Don Dorman

Personal information
- Full name: Donald Dorman
- Date of birth: 18 September 1922
- Place of birth: Hall Green, Birmingham, England
- Date of death: 12 January 1997 (aged 74)
- Place of death: Worcester, England
- Position(s): Inside forward, wing half

Youth career
- Shirley Juniors

Senior career*
- Years: Team / Apps / (Gls)
- 1946–1951: Birmingham City / 59 / (4)
- 1951–1954: Coventry City / 90 / (29)
- 1954–1957: Walsall / 116 / (34)
- Total:  / 265 / (67)

Managerial career
- 1970: Birmingham City (caretaker)

= Don Dorman =

English footballer (1922–1997)

Donald Dorman (18 September 1922 – 12 January 1997) was an English professional footballer who played as an inside forward or wing half. He made 265 appearances in the Football League playing for Birmingham City, Coventry City and Walsall in the years following the Second World War. He later became a scout.

==Life and career==
Born in Hall Green, Birmingham, Dorman served as a paratrooper in the 1st Airborne Division during the Second World War. He was wounded and captured at Arnhem and made a prisoner of war.
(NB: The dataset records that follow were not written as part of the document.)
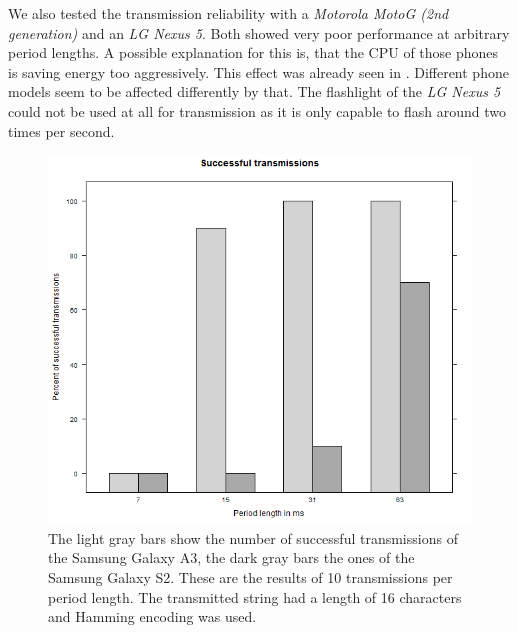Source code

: \documentclass{sig-alternate} %
\begin{document}
We also tested the transmission reliability with a \textit{Motorola MotoG (2nd generation)} and an \textit{LG Nexus 5}.
Both showed very poor performance at arbitrary period lengths.
A possible explanation for this is, that the CPU of those phones is saving energy too aggressively.
This effect was already seen in \cite{mongia2010reliable}.
Different phone models seem to be affected differently by that.
The flashlight of the \textit{LG Nexus 5} could not be used at all for transmission as it is only capable to flash around two times per second.

\begin{figure}
	\centering
	\includegraphics[scale=.35]{images/successful-transmissions.png}
	\caption{The light gray bars show the number of successful transmissions of the Samsung Galaxy A3, the dark gray bars the ones of the Samsung Galaxy S2. These are the results of 10 transmissions per period length. The transmitted string had a length of 16 characters and Hamming encoding was used.}
	\label{fig:successful_transmissions}
\end{figure}
\end{document}

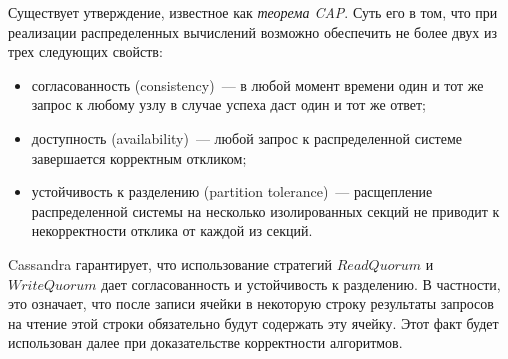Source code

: Существует утверждение, известное как \textit{теорема CAP}. Суть его в том, что при реализации распределенных вычислений возможно обеспечить не более двух из трех следующих свойств:

\begin{itemize}
	\item согласованность (consistency)~--- в любой момент времени один и тот же запрос к любому узлу в случае успеха даст один и тот же ответ;
	\item доступность (availability)~--- любой запрос к распределенной системе завершается корректным откликом;
	\item устойчивость к разделению (partition tolerance)~--- расщепление распределенной системы на несколько изолированных секций не приводит к некорректности отклика от каждой из секций.
\end{itemize}

Cassandra гарантирует, что использование стратегий $ReadQuorum$ и \\$WriteQuorum$ дает согласованность и устойчивость к разделению. В частности, это означает, что после записи ячейки в некоторую строку результаты запросов на чтение этой строки обязательно будут содержать эту ячейку. Этот факт будет использован далее при доказательстве корректности алгоритмов.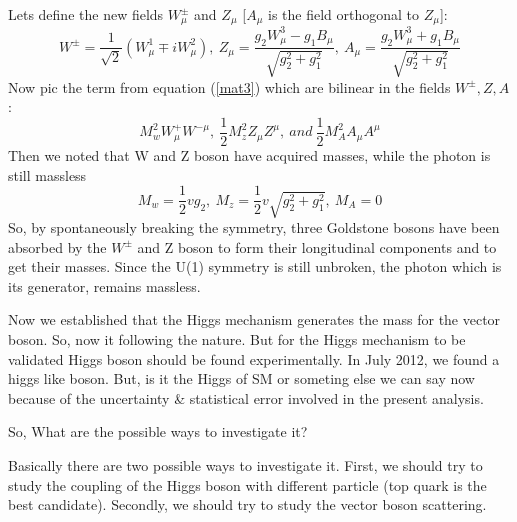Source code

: Lets define the new fields $W^{\pm}_\mu$ and $Z_\mu$ [$A_\mu$ is the field orthogonal to $Z_\mu$]:
\begin{equation}
	W^{\pm}=\frac{1}{\sqrt{2}}(W^1_\mu \mp iW^2_\mu),~Z_\mu=\frac{g_2W^3_\mu-g_1B_\mu}{\sqrt{g^2_2+g^2_1}},~A_\mu=\frac{g_2W^3_\mu+g_1B_\mu}{\sqrt{g^2_2+g^2_1}}
\end{equation}
Now pic the term from equation (\ref{mat3}) which are bilinear in the fields $W^\pm,Z,A$:
	\begin{equation}
	M^2_wW^+_\mu W^{-\mu},~\frac{1}{2}M^2_z Z_\mu Z^\mu,~and~\frac{1}{2}M^2_AA_\mu A^\mu
	\end{equation}
Then we noted that W and Z boson have acquired masses, while the photon is still massless
	\begin{equation}
	M_w=\frac{1}{2}vg_2,~M_z=\frac{1}{2}v\sqrt{g^2_2+g^2_1},~M_A=0
	\end{equation}
So, by spontaneously breaking the symmetry, three Goldstone bosons have been absorbed by the $W^\pm$ and Z boson to form their longitudinal components and to get their masses. Since the U(1) symmetry is still unbroken, the photon which is its generator, remains massless.


Now we established that the Higgs mechanism generates the mass for the vector boson. So, now it following the nature. But for the Higgs mechanism to be validated Higgs boson should be found experimentally. In July 2012, we found a higgs like boson. But, is it the Higgs of SM or someting else we can say now because of the uncertainty \& statistical error involved in the present analysis. 

So, What are the possible ways to investigate it?

Basically there are two possible ways to investigate it. First, we should try to study the coupling of the Higgs boson with different particle (top quark is the best candidate). Secondly, we should try to study the vector boson scattering.
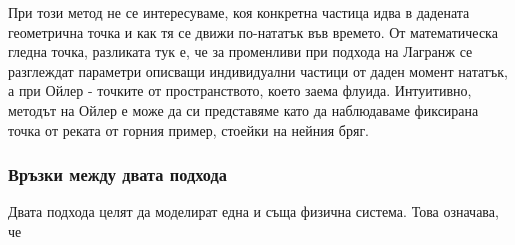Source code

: При този метод не се интересуваме, коя конкретна частица идва в дадената геометрична точка и как тя се движи по-нататък във времето. От математическа гледна точка, разликата тук е, че за променливи при подхода на Лагранж се разглеждат параметри описващи индивидуални частици от даден момент нататък, а при Ойлер - точките от пространството, което
заема флуида.
Интуитивно, методът на Ойлер е може да си представяме като да наблюдаваме фиксирана точка от реката от горния пример, стоейки на нейния бряг.

\subsubsection{Връзки между двата подхода}
Двата подхода целят да моделират една и съща физична система. Това означава, че 
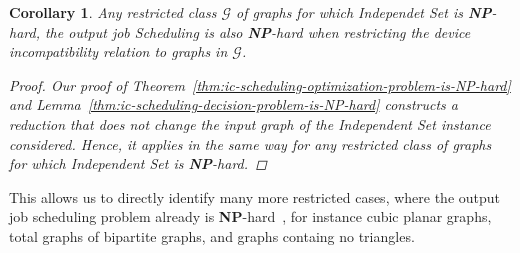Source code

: \documentclass{article}
\newtheorem{mycor}{Corollary}
\begin{document}
\begin{mycor}
Any restricted class $\mathcal{G}$ of graphs for which {\sc Independet Set} is {\bf NP}-hard,  the {\sc output job Scheduling}  is  also {\bf NP}-hard when restricting the device incompatibility relation to graphs in $\mathcal{G}$. 
\begin{proof}
Our proof of Theorem~\ref{thm:ic-scheduling-optimization-problem-is-NP-hard} and Lemma~\ref{thm:ic-scheduling-decision-problem-is-NP-hard} constructs a reduction that does not change the input graph of the {\sc Independent Set} instance considered. Hence, it applies in the same way for any restricted class of graphs for which {\sc Independent Set} is {\bf NP}-hard.
\end{proof}
\end{mycor}

This allows us to directly identify many more restricted cases, where the output job scheduling problem already is {\bf NP}-hard~\cite{GareyJohnson:CI:1979}, for instance cubic planar graphs, total graphs of bipartite graphs, and graphs containg no triangles.





\end{document}
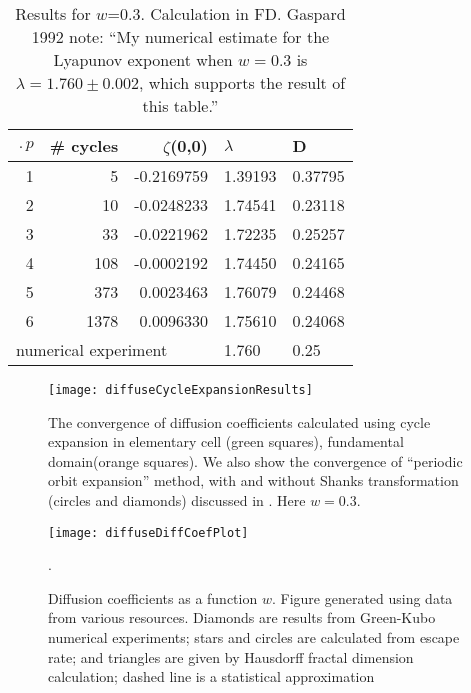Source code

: 

\begin{table}[htbp]
\hfill
{}
\begin{tabular}{|r|r|r|l|l|}
\hline
$\period{p}$ & \# cycles & $\zeta$(0,0) & $\lambda$ & D \\ \hline\hline
1      & 5      & -0.2169759 & 1.39193 & 0.37795 \\
2      & 10     & -0.0248233 & 1.74541 & 0.23118\\
3      & 33     & -0.0221962 & 1.72235 & 0.25257\\
4      & 108    & -0.0002192 & 1.74450 & 0.24165\\
5      & 373    &  0.0023463 & 1.76079 & 0.24468\\
6      & 1378   &  0.0096330 & 1.75610 & 0.24068\\ \hline\hline
\multicolumn{3}{|l|}{numerical experiment}
                           & 1.760 & 0.25
\\ \hline
\end{tabular}
\caption{\label{TCELL2}
  Results for $w$=0.3. Calculation in FD. Gaspard 1992
  note: ``My numerical estimate for the Lyapunov exponent when $w=0.3$ is
  $\lambda = 1.760 \pm 0.002$, which supports the result of this table.''
}
\end{table}

\begin{figure}[htbp]
  \texttt{[image: diffuseCycleExpansionResults]}
  \caption[]{\label{fig-convergence}
  The convergence of diffusion coefficients  calculated using cycle
  expansion in elementary cell (green squares),  fundamental
  domain(orange squares). We  also show the convergence of ``periodic
  orbit expansion'' method, with and  without Shanks transformation
  (circles and diamonds) discussed in  . Here $w = 0.3$.
  }
\end{figure}

\begin{figure}
\texttt{[image: diffuseDiffCoefPlot]}
  \caption[]{\label{fig-results} Diffusion coefficients as a function
  $w$.  Figure generated using data from various resources. Diamonds are
  results from  Green-Kubo numerical experiments;
  stars and  circles are calculated from escape
  rate; and triangles are  given by Hausdorff fractal dimension
  calculation; dashed line  is a statistical
  approximation}.
\end{figure}

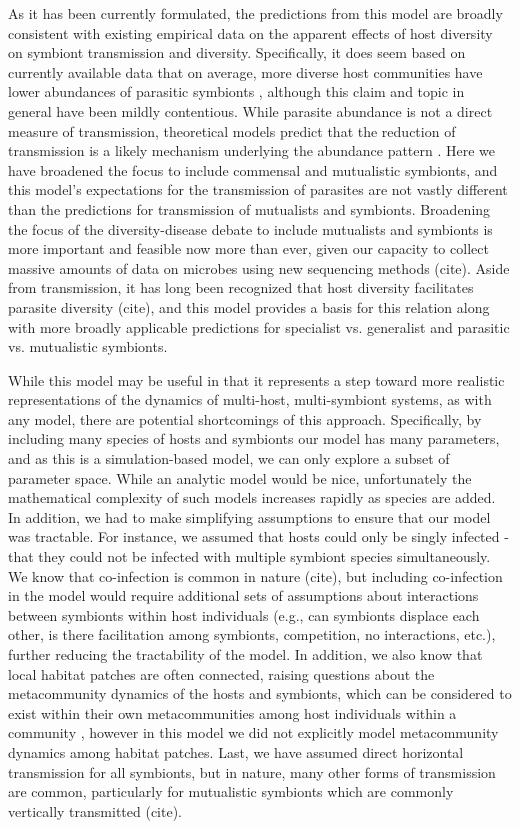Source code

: \documentclass[12pt]{article}
\begin{document}
As it has been currently formulated, the predictions from this model are broadly consistent with existing empirical data on the apparent effects of host diversity on symbiont transmission and diversity.
Specifically, it does seem based on currently available data that on average, more diverse host communities have lower abundances of parasitic symbionts \citep{Civitello2015}, although this claim and topic in general have been mildly contentious. 
While parasite abundance is not a direct measure of transmission, theoretical models predict that the reduction of transmission is a likely mechanism underlying the abundance pattern \citep{Dobson2004a, Rudolf2005, Mihaljevic2014}.
Here we have broadened the focus to include commensal and mutualistic symbionts, and this model's expectations for the transmission of parasites are not vastly different than the predictions for transmission of mutualists and symbionts. 
Broadening the focus of the diversity-disease debate to include mutualists and symbionts is more important and feasible now more than ever, given our capacity to collect massive amounts of data on microbes using new sequencing methods (cite). 
Aside from transmission, it has long been recognized that host diversity facilitates parasite diversity (cite), and this model provides a basis for this relation along with more broadly applicable predictions for specialist vs. generalist and parasitic vs. mutualistic symbionts. 

While this model may be useful in that it represents a step toward more realistic representations of the dynamics of multi-host, multi-symbiont systems, as with any model, there are potential shortcomings of this approach. 
Specifically, by including many species of hosts and symbionts our model has many parameters, and as this is a simulation-based model, we can only explore a subset of parameter space. 
While an analytic model would be nice, unfortunately the mathematical complexity of such models increases rapidly as species are added. 
In addition, we had to make simplifying assumptions to ensure that our model was tractable. 
For instance, we assumed that hosts could only be singly infected - that they could not be infected with multiple symbiont species simultaneously. 
We know that co-infection is common in nature (cite), but including co-infection in the model would require additional sets of assumptions about interactions between symbionts within host individuals (e.g., can symbionts displace each other, is there facilitation among symbionts, competition, no interactions, etc.), further reducing the tractability of the model. 
In addition, we also know that local habitat patches are often connected, raising questions about the metacommunity dynamics of the hosts and symbionts, which can be considered to exist within their own metacommunities among host individuals within a community \citep{Mihaljevic2012}, however in this model we did not explicitly model metacommunity dynamics among habitat patches.
Last, we have assumed direct horizontal transmission for all symbionts, but in nature, many other forms of transmission are common, particularly for mutualistic symbionts which are commonly vertically transmitted (cite). 
\end{document}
After the war he signed a professional contract with Birmingham City in 1946. He remained at the club for five years, and then joined Coventry City in an exchange deal for Tommy Briggs. At Coventry Dorman scored at a rate of a goal every three games. In 1954 he signed for Walsall, and was their leading scorer in 1956–57, the final season of his playing career.

Dorman then rejoined Birmingham as a scout, and became chief scout when Walter Taylor died. He was responsible for bringing to the club a number of young players who went on to very successful careers, including Kenny Burns, Trevor Francis, Bob and Dave Latchford, Malcolm Page and Garry Pendrey. He and coach Bill Shorthouse acted as caretaker managers at the end of the 1969–70 season while the club sought a replacement after Stan Cullis retired. Dorman left Birmingham when Ron Saunders arrived as manager and took up the post of chief scout at Aston Villa. He died in Worcester in 1997 aged 74.